**WHAT THE TASK ASKS**
If a line in the records below contains the word "curl", copy it.

Stored data entries
--- START ---

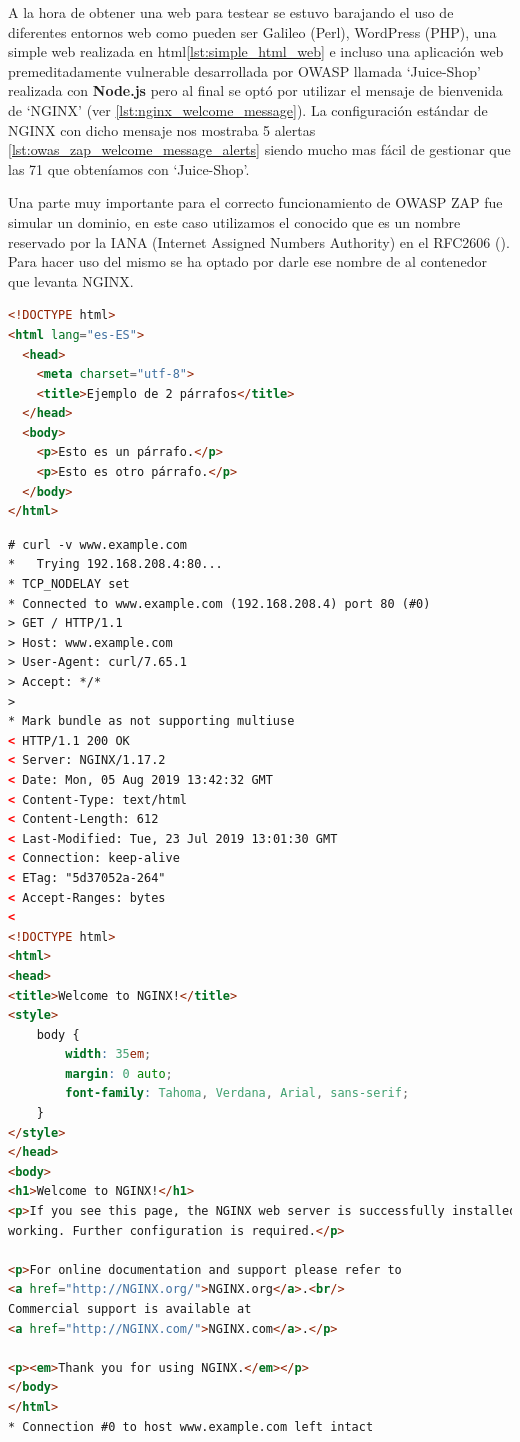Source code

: \bigskip
A la hora de obtener una web para testear se estuvo barajando el uso de diferentes entornos web como pueden ser Galileo (Perl), WordPress (PHP), una simple web realizada en html\ref{lst:simple_html_web} e incluso una aplicación web premeditadamente vulnerable desarrollada por OWASP llamada `Juice-Shop' realizada con \textbf{Node.js} pero al final se optó por utilizar el mensaje de bienvenida de `NGINX' (ver \ref{lst:nginx_welcome_message}). La configuración estándar de NGINX con dicho mensaje nos mostraba 5 alertas \ref{lst:owas_zap_welcome_message_alerts} siendo mucho mas fácil de gestionar que las 71 que obteníamos con `Juice-Shop'.

\bigskip
Una parte muy importante para el correcto funcionamiento de OWASP ZAP fue simular un dominio, en este caso utilizamos el conocido  que es un nombre reservado por la IANA (Internet Assigned Numbers Authority) en el RFC2606 (\cite{eastlake_reserved_1999}). Para hacer uso del mismo se ha optado por darle ese nombre de  al contenedor que levanta NGINX.


\begin{lstlisting}[language=html, label={lst:simple_html_web},caption={Web sencilla realizada en HTML puro}]
<!DOCTYPE html>
<html lang="es-ES">
  <head>
    <meta charset="utf-8">
    <title>Ejemplo de 2 párrafos</title>
  </head>
  <body>
    <p>Esto es un párrafo.</p>
    <p>Esto es otro párrafo.</p>
  </body>
</html>
\end{lstlisting}

\begin{lstlisting}[language=html, label={lst:nginx_welcome_message},caption={Mensaje de bienvenida de NGINX}]
# curl -v www.example.com
*   Trying 192.168.208.4:80...
* TCP_NODELAY set
* Connected to www.example.com (192.168.208.4) port 80 (#0)
> GET / HTTP/1.1
> Host: www.example.com
> User-Agent: curl/7.65.1
> Accept: */*
>
* Mark bundle as not supporting multiuse
< HTTP/1.1 200 OK
< Server: NGINX/1.17.2
< Date: Mon, 05 Aug 2019 13:42:32 GMT
< Content-Type: text/html
< Content-Length: 612
< Last-Modified: Tue, 23 Jul 2019 13:01:30 GMT
< Connection: keep-alive
< ETag: "5d37052a-264"
< Accept-Ranges: bytes
<
<!DOCTYPE html>
<html>
<head>
<title>Welcome to NGINX!</title>
<style>
    body {
        width: 35em;
        margin: 0 auto;
        font-family: Tahoma, Verdana, Arial, sans-serif;
    }
</style>
</head>
<body>
<h1>Welcome to NGINX!</h1>
<p>If you see this page, the NGINX web server is successfully installed and
working. Further configuration is required.</p>

<p>For online documentation and support please refer to
<a href="http://NGINX.org/">NGINX.org</a>.<br/>
Commercial support is available at
<a href="http://NGINX.com/">NGINX.com</a>.</p>

<p><em>Thank you for using NGINX.</em></p>
</body>
</html>
* Connection #0 to host www.example.com left intact
\end{lstlisting}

--- END ---

**OUTPUT BELOW**
# curl -v www.example.com
> User-Agent: curl/7.65.1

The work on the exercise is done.